Work task: Some of the lines below need repeating. Reproduce exactly those between the lines holding "program is being executed" and "### Span/event data", inclusive.
-- -- --
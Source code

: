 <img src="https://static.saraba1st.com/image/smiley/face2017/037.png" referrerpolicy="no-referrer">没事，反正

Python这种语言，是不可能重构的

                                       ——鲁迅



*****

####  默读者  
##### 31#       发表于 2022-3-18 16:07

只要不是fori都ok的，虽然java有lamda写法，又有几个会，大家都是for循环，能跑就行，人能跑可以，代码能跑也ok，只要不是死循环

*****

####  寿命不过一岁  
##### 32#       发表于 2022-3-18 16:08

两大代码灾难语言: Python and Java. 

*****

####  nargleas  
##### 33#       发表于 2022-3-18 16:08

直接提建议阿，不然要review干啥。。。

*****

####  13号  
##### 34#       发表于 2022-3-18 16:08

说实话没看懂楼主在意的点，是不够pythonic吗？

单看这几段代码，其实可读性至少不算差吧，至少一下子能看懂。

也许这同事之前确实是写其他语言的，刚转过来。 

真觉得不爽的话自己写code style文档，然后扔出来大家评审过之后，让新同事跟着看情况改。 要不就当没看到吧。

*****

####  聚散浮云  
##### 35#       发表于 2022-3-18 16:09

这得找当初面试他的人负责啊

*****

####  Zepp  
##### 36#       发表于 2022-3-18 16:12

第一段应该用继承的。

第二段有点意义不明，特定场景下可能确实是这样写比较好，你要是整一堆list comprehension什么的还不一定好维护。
-- -- --
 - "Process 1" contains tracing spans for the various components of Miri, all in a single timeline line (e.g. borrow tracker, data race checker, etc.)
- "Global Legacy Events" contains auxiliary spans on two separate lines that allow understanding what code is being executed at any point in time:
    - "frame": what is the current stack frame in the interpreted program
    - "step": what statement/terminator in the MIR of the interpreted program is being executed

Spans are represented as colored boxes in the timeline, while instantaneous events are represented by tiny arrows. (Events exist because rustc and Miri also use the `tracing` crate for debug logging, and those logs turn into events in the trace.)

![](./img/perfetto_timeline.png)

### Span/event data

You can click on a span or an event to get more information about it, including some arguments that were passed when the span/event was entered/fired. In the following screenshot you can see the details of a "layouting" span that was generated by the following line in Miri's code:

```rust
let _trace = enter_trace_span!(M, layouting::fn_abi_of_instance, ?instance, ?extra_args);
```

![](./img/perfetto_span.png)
-- -- --
Your solution:
    - "step": what statement/terminator in the MIR of the interpreted program is being executed

Spans are represented as colored boxes in the timeline, while instantaneous events are represented by tiny arrows. (Events exist because rustc and Miri also use the `tracing` crate for debug logging, and those logs turn into events in the trace.)

![](./img/perfetto_timeline.png)

### Span/event data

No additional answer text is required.